2025 – Week #47). - Letters – long-form writing addressed to Dove and Elle.
- Reading log – book reviews with ratings, key takeaways, and a simple “buy” link.
All rich text is stored as Portable Text and rendered on the site with custom components that preserve paragraphs and basic formatting.
Design & layout
The layout is intentionally minimal: a narrow column, plenty of spacing, and almost no traditional navigation. Most of the styling is done with Tailwind CSS, using a dark background with muted grays for body text and slightly brighter accents for links and labels.
Typography pairs a monospaced feel for headings with a more readable sans-serif for long-form text.
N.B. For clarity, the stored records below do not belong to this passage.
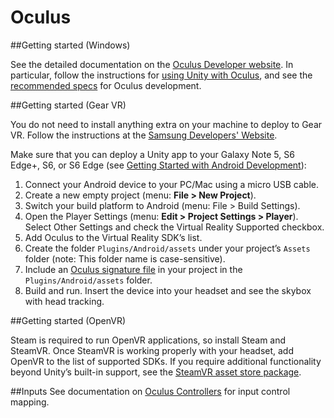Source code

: Oculus
======

##Getting started (Windows)

See the detailed documentation on the [Oculus Developer website](https://developer.oculus.com). In particular, follow the instructions for [using Unity with Oculus](https://developer3.oculus.com/documentation/game-engines/latest/concepts/book-unity/), and see the [recommended specs](https://developer.oculus.com/documentation/game-engines/latest/concepts/unity-req/) for Oculus development.

##Getting started (Gear VR)

You do not need to install anything extra on your machine to deploy to Gear VR. Follow the instructions at the [Samsung Developers' Website](http://www.samsung.com/us/samsungdeveloperconnection/developer-resources/gear-vr/apps-and-games/exercise-1-creating-a-unity-project.html).

Make sure that you can deploy a Unity app to your Galaxy Note 5, S6 Edge+, S6, or S6 Edge (see [Getting Started with Android Development](android-GettingStarted)):

1. Connect your Android device to your PC/Mac using a micro USB cable.
1. Create a new empty project (menu: __File &gt; New Project__).
1. Switch your build platform to Android (menu: File > Build Settings).
1. Open the Player Settings (menu: __Edit &gt; Project Settings &gt; Player__). Select Other Settings and check the Virtual Reality Supported checkbox.
1. Add Oculus to the Virtual Reality SDK’s list.
1. Create the folder ``Plugins/Android/assets`` under your project’s ``Assets`` folder (note: This folder name is case-sensitive).
1. Include an [Oculus signature file](https://developer.oculus.com/osig/) in your project in the ``Plugins/Android/assets`` folder.
1. Build and run. Insert the device into your headset and see the skybox with head tracking.

##Getting started (OpenVR)

Steam is required to run OpenVR applications, so install Steam and SteamVR. Once SteamVR is working properly with your headset, add OpenVR to the list of supported SDKs.  If you require additional functionality beyond Unity’s built-in support, see the [SteamVR asset store package](https://www.assetstore.unity3d.com/en/#!/content/32647).

##Inputs
See documentation on [Oculus Controllers](OculusControllers) for input control mapping.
The goal is to feel like a developer notebook and a personal journal at the same time.
Navigation is deliberately constrained: aside from the home page, each page exposes a single Back button that lets you move backward through your path instead of jumping around via a global header. It's meant to feel more like walking a path than using an app.
Editing & tooling
Content is edited in Sanity Studio, running as a separate local instance during writing sessions. The Next.js app pulls from the same project ID and dataset and uses ISR (incremental static regeneration) to keep pages reasonably fresh without giving up on static builds.
Deploys are triggered automatically from pushes to the main branch. Netlify handles builds, environment variables, and serving the production bundle.
Philosophy
This garden is designed to change over time. Some notes will stay half-formed, some weeks will be thin, some letters will be heavy. That's intentional. The goal isn't to maintain a polished archive, but to leave a visible trail of thinking, reading, and living across years.